= Keith Cullen (author) =

Keith Cullen (born 1968 in Dún Laoghaire, south of Dublin in Ireland), is the founder of Setanta Records, an artist manager and the author of the novel God Save The Village Green.

==History==

Cullen moved to London in 1985, squatting in the Camberwell area, and worked as a bicycle courier before establishing Setanta in 1990: "From my mid teens, running a record label had been my only ambition," he recalls. Albums by The Divine Comedy, Richard Hawley, Edwyn Collins and The Frank and Walters were issued on his label before its decline and Cullen's gradual disenchantment with the music scene in the early 2000s. The last issue by the label came in 2012 when it released a compilation of covers called Orchestral Variations V.01 by The Separate featuring, among others, Ed Harcourt, Mark Lanegan, Martha Wainwright, Patrick Wolf and Joan As Police Woman covering songs by artists including OMD, The Smiths, Phil Lynott and Talking Heads.

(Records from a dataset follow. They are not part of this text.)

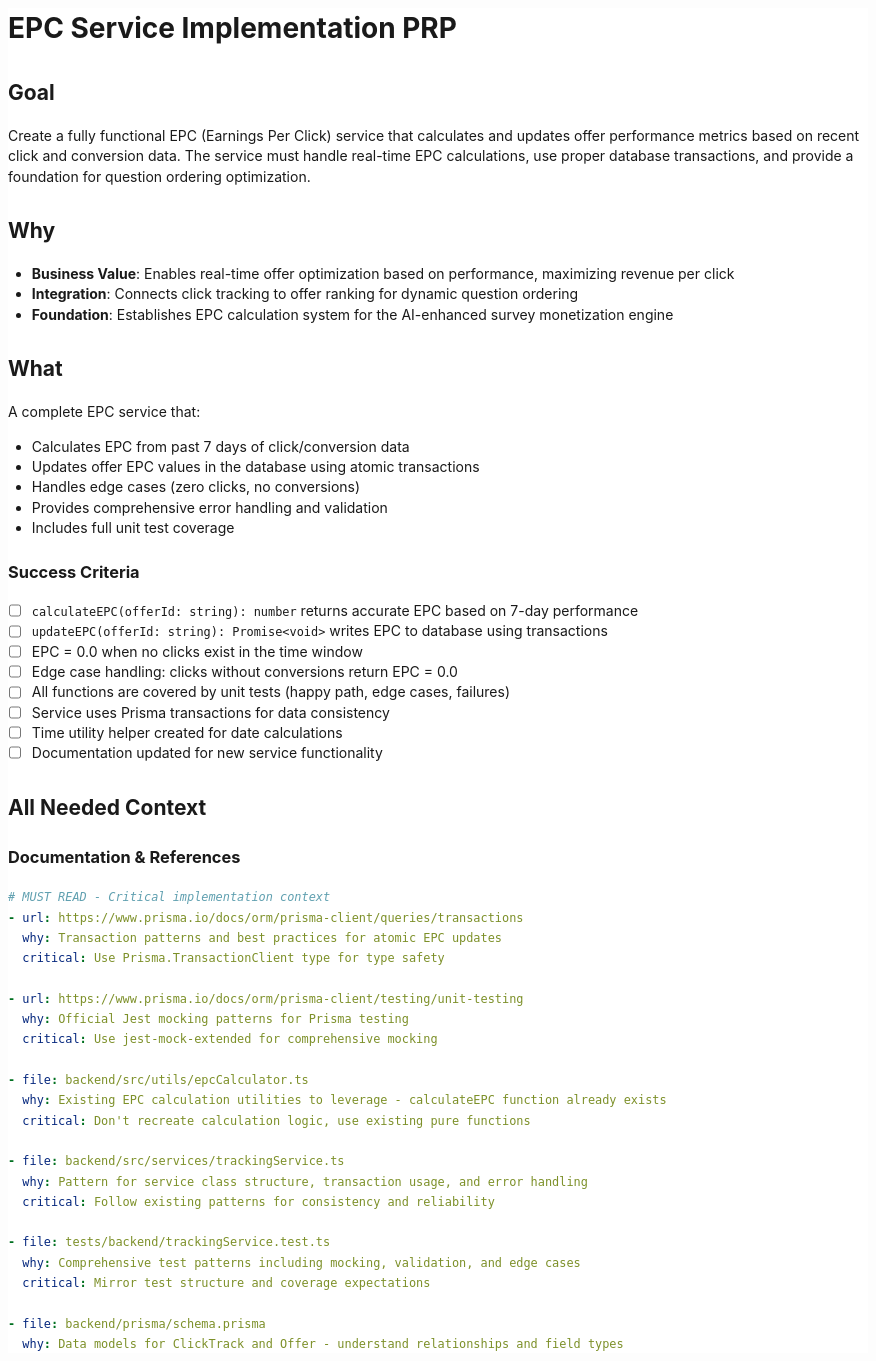 # EPC Service Implementation PRP

## Goal
Create a fully functional EPC (Earnings Per Click) service that calculates and updates offer performance metrics based on recent click and conversion data. The service must handle real-time EPC calculations, use proper database transactions, and provide a foundation for question ordering optimization.

## Why
- **Business Value**: Enables real-time offer optimization based on performance, maximizing revenue per click
- **Integration**: Connects click tracking to offer ranking for dynamic question ordering
- **Foundation**: Establishes EPC calculation system for the AI-enhanced survey monetization engine

## What
A complete EPC service that:
- Calculates EPC from past 7 days of click/conversion data
- Updates offer EPC values in the database using atomic transactions
- Handles edge cases (zero clicks, no conversions)
- Provides comprehensive error handling and validation
- Includes full unit test coverage

### Success Criteria
- [ ] `calculateEPC(offerId: string): number` returns accurate EPC based on 7-day performance
- [ ] `updateEPC(offerId: string): Promise<void>` writes EPC to database using transactions
- [ ] EPC = 0.0 when no clicks exist in the time window
- [ ] Edge case handling: clicks without conversions return EPC = 0.0
- [ ] All functions are covered by unit tests (happy path, edge cases, failures)
- [ ] Service uses Prisma transactions for data consistency
- [ ] Time utility helper created for date calculations
- [ ] Documentation updated for new service functionality

## All Needed Context

### Documentation & References
```yaml
# MUST READ - Critical implementation context
- url: https://www.prisma.io/docs/orm/prisma-client/queries/transactions
  why: Transaction patterns and best practices for atomic EPC updates
  critical: Use Prisma.TransactionClient type for type safety

- url: https://www.prisma.io/docs/orm/prisma-client/testing/unit-testing
  why: Official Jest mocking patterns for Prisma testing
  critical: Use jest-mock-extended for comprehensive mocking

- file: backend/src/utils/epcCalculator.ts
  why: Existing EPC calculation utilities to leverage - calculateEPC function already exists
  critical: Don't recreate calculation logic, use existing pure functions

- file: backend/src/services/trackingService.ts
  why: Pattern for service class structure, transaction usage, and error handling
  critical: Follow existing patterns for consistency and reliability

- file: tests/backend/trackingService.test.ts
  why: Comprehensive test patterns including mocking, validation, and edge cases
  critical: Mirror test structure and coverage expectations

- file: backend/prisma/schema.prisma
  why: Data models for ClickTrack and Offer - understand relationships and field types
```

At the suggestion of an artist's manager, Cullen enrolled in a creative writing evening course. He self-published his first novel God Save The Village Green in May 2009 under the Setanta banner. In keeping with the Anglo-Irish nature of much of the label's output, the novel narrates the fictional story of a London Irish family in 1960s-'80s Barking, falling apart under various forms of abuse. Cullen described it as "a very grim and gritty book, not mainstream at all," in an interview with The Irish Times.

In 2012 Cullen announced that he was closing Setanta.

At present he is working on another novel and a stage play inspired by the music of The Pogues. He is also Artist Representative for My Bloody Valentine. In 2017 he revived the Setanta name as an online bookseller specialising in photography books and rare fiction based in London.

==Books==

- "God Save The Village Green" (2009) (Hardcover, Softcover, download)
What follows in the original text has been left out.